- Exercise brief -
Some of the lines below need repeating. Reproduce exactly those between the lines holding "(6)    Thedesignatory" and "(1)    There shall be, as", inclusive.

(Saved entries)
☆ ☆ ☆

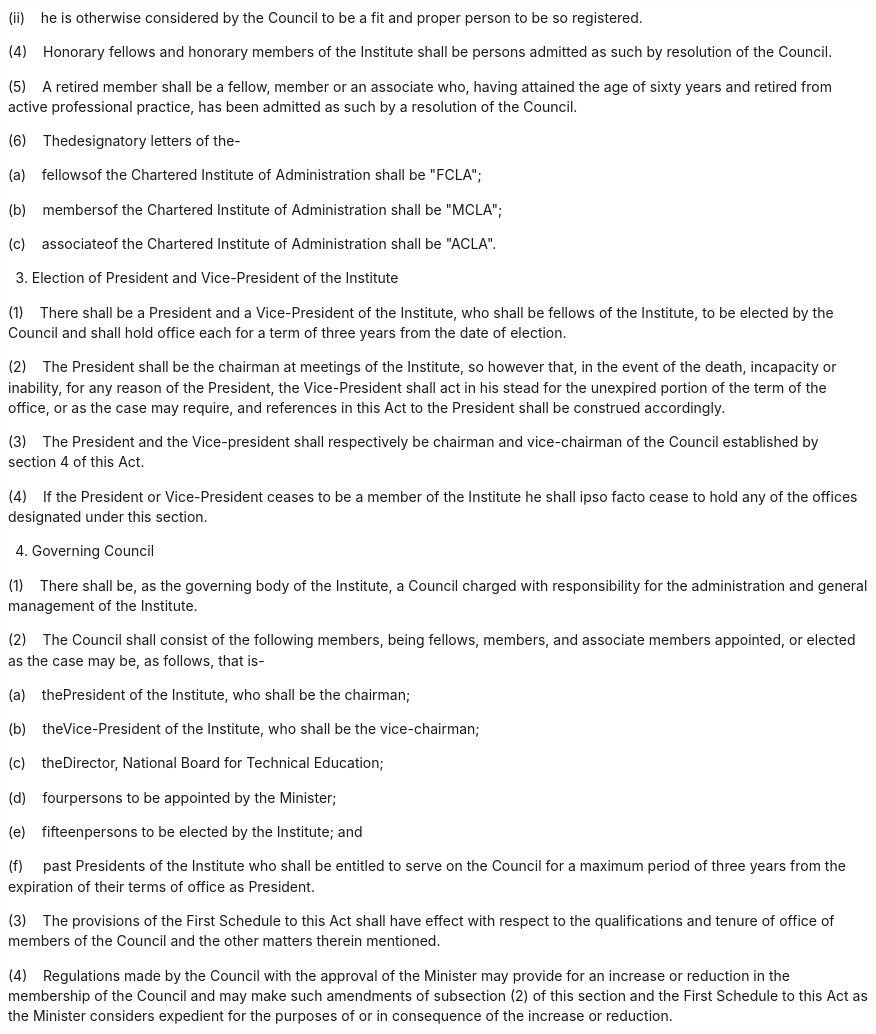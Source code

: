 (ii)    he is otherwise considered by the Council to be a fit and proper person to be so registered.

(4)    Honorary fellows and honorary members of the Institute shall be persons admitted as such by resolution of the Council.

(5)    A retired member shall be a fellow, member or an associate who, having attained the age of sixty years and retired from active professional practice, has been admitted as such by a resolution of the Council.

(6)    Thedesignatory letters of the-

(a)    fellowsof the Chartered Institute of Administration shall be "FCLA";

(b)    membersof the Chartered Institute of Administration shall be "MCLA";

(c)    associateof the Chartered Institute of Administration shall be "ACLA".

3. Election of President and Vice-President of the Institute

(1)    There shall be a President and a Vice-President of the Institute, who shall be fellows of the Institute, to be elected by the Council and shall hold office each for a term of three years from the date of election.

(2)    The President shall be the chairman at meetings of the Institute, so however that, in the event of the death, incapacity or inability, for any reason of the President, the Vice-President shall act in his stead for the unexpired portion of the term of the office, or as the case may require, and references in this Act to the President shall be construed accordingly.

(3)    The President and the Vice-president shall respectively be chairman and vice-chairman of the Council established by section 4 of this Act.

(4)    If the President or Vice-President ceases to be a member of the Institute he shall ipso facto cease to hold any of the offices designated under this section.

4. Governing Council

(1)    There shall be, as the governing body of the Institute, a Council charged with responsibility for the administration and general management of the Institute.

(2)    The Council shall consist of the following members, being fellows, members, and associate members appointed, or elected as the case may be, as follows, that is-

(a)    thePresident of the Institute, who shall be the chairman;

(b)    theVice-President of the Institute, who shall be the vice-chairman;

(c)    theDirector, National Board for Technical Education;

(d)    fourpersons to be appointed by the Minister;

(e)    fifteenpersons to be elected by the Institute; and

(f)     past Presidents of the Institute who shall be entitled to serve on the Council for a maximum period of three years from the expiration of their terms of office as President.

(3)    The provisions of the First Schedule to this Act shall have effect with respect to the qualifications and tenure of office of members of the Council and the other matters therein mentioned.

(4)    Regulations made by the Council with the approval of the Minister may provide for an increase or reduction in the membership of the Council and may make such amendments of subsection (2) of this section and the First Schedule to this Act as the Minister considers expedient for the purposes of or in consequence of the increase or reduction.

☆ ☆ ☆

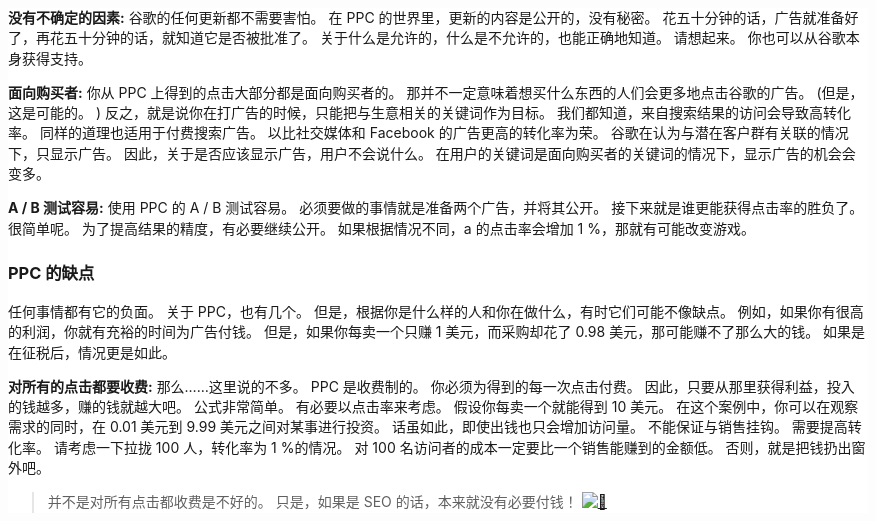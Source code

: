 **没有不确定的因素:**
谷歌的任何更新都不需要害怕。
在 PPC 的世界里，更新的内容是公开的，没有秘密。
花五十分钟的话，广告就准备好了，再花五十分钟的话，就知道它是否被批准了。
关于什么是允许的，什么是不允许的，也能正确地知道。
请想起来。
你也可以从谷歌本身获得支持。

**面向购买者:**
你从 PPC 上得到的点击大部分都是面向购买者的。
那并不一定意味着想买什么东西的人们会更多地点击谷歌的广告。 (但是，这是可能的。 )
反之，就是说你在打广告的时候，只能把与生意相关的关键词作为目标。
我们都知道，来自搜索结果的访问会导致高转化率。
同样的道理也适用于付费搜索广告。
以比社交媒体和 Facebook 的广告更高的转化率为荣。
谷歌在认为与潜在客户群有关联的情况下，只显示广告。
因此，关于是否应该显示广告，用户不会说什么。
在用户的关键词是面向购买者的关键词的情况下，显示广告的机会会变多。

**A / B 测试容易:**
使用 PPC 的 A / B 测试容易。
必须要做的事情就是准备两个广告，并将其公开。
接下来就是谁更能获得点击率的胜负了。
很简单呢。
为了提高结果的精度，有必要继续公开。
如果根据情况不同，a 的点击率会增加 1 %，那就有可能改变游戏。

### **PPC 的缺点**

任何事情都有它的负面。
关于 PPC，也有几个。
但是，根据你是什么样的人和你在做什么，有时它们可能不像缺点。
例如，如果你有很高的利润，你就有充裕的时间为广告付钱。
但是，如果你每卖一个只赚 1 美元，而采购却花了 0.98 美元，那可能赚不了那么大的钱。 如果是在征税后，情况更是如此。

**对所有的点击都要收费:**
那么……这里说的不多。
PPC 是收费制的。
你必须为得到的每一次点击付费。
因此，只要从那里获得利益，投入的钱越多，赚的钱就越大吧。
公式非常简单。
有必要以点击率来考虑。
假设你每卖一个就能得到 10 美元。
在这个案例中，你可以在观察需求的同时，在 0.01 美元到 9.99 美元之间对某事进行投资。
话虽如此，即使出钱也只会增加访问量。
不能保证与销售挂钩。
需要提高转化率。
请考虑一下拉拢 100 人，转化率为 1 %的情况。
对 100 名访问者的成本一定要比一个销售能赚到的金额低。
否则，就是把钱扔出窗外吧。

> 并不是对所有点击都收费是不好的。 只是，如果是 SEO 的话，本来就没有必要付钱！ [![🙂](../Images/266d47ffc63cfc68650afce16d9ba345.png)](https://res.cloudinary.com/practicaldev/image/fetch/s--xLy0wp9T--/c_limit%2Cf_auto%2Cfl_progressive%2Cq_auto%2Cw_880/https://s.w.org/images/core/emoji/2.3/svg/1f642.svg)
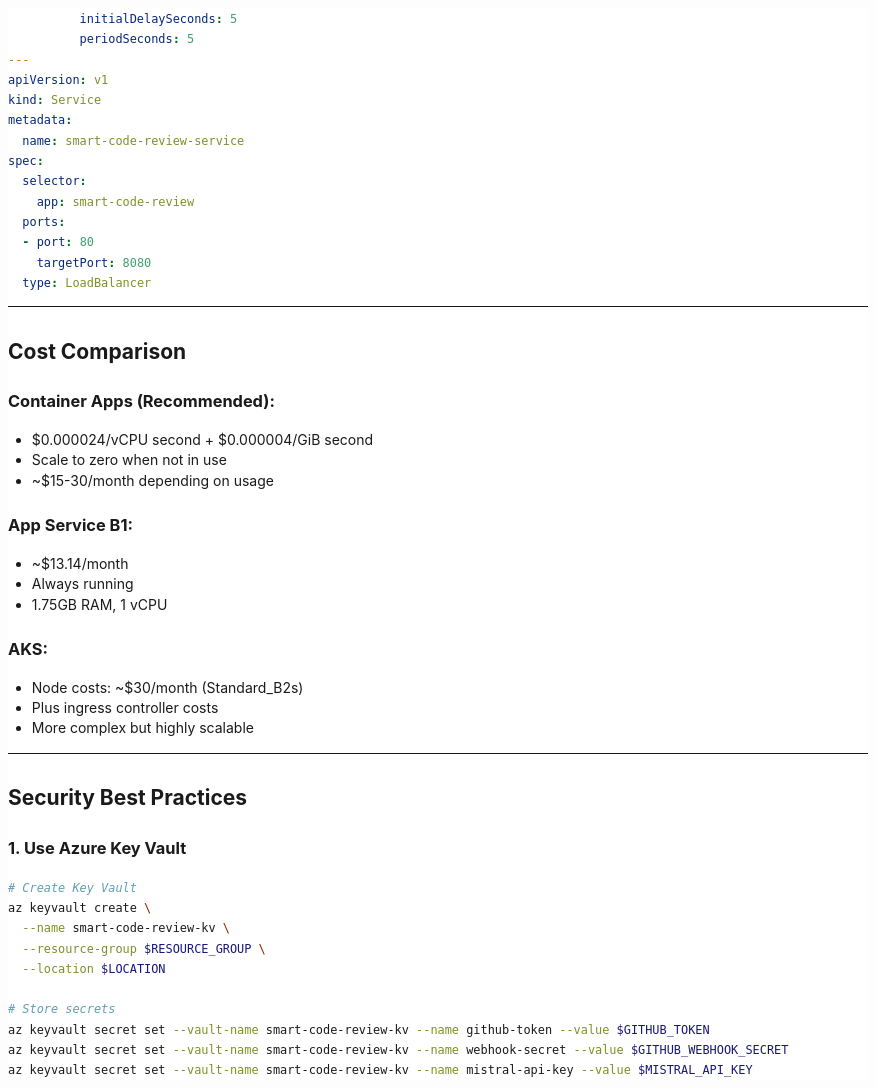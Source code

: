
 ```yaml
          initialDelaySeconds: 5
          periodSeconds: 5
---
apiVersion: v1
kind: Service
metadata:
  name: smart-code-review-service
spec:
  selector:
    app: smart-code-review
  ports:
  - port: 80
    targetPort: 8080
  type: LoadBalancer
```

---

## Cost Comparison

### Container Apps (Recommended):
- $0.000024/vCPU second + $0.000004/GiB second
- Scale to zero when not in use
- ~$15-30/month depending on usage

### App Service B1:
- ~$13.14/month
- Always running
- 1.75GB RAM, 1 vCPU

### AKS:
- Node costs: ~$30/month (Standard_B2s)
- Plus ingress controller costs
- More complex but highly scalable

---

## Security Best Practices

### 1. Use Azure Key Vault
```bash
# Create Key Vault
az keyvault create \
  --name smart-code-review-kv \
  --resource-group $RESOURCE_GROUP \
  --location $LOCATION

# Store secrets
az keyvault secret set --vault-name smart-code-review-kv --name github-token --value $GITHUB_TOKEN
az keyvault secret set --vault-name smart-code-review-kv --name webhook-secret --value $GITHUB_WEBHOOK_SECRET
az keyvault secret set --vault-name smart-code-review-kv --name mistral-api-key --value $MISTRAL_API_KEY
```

☆ ☆ ☆

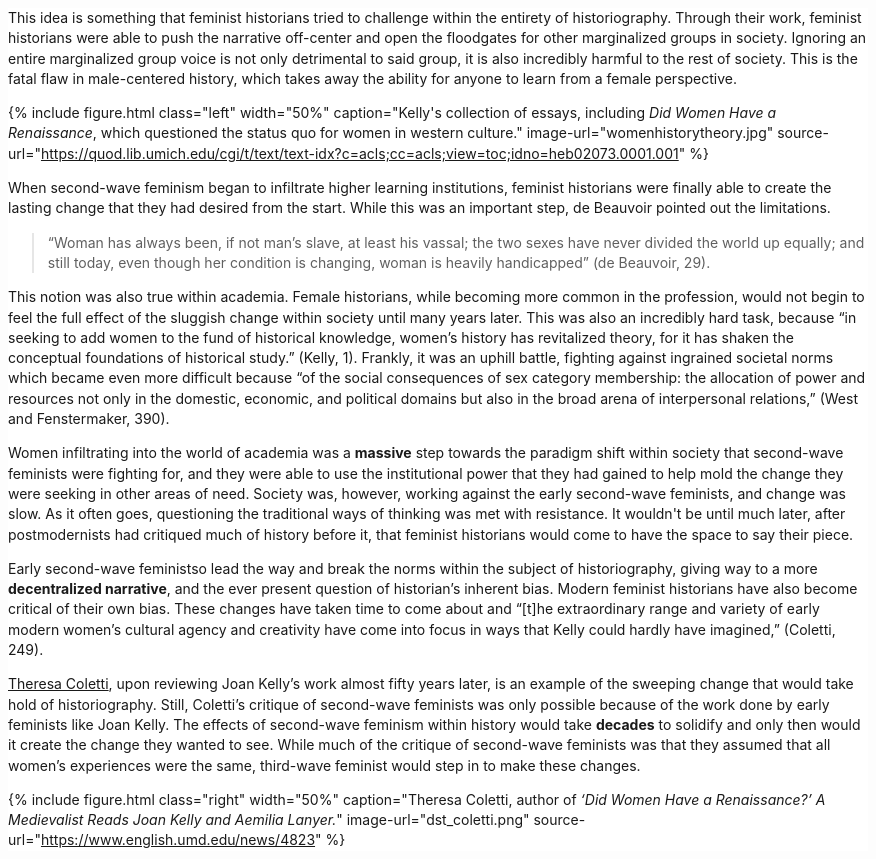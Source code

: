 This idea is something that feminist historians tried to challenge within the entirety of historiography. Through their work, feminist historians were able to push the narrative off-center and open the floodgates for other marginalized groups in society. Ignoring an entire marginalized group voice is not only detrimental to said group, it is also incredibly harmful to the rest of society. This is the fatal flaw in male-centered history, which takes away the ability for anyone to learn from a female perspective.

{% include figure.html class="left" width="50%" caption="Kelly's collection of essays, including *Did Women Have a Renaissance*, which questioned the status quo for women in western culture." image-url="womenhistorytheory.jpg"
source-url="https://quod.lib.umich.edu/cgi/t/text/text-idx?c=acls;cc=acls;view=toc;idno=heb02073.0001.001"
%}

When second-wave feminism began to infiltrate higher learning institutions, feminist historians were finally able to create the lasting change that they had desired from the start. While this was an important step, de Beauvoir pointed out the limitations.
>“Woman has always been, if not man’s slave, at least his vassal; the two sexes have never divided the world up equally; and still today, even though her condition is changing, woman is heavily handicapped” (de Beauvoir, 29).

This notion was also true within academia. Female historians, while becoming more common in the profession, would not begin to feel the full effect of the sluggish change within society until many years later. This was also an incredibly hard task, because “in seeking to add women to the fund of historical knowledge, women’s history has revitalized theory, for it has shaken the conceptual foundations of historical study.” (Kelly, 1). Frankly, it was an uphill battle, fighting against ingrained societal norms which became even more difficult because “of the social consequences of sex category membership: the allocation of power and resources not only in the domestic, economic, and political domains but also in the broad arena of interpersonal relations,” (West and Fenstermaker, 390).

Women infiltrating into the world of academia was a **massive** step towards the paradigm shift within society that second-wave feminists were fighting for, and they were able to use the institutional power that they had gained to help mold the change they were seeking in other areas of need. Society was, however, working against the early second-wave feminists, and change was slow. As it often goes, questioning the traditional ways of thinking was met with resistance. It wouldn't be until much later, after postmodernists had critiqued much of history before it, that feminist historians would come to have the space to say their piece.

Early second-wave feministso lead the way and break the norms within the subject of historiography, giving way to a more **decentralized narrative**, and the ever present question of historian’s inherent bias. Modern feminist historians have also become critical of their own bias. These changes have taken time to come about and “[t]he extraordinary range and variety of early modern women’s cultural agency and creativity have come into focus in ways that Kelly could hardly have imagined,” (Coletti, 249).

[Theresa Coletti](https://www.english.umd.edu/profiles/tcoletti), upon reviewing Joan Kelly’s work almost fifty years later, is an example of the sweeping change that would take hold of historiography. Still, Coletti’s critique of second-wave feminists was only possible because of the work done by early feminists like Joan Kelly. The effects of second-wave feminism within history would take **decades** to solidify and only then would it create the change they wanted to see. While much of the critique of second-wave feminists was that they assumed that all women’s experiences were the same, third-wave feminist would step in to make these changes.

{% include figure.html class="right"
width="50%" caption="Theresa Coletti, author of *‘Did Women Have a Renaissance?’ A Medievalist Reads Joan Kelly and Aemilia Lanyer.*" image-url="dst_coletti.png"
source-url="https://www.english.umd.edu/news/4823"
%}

☆ ☆ ☆

- Result -
(6)    Thedesignatory letters of the-

(a)    fellowsof the Chartered Institute of Administration shall be "FCLA";

(b)    membersof the Chartered Institute of Administration shall be "MCLA";

(c)    associateof the Chartered Institute of Administration shall be "ACLA".

3. Election of President and Vice-President of the Institute

(1)    There shall be a President and a Vice-President of the Institute, who shall be fellows of the Institute, to be elected by the Council and shall hold office each for a term of three years from the date of election.

(2)    The President shall be the chairman at meetings of the Institute, so however that, in the event of the death, incapacity or inability, for any reason of the President, the Vice-President shall act in his stead for the unexpired portion of the term of the office, or as the case may require, and references in this Act to the President shall be construed accordingly.

(3)    The President and the Vice-president shall respectively be chairman and vice-chairman of the Council established by section 4 of this Act.

(4)    If the President or Vice-President ceases to be a member of the Institute he shall ipso facto cease to hold any of the offices designated under this section.

4. Governing Council

(1)    There shall be, as the governing body of the Institute, a Council charged with responsibility for the administration and general management of the Institute.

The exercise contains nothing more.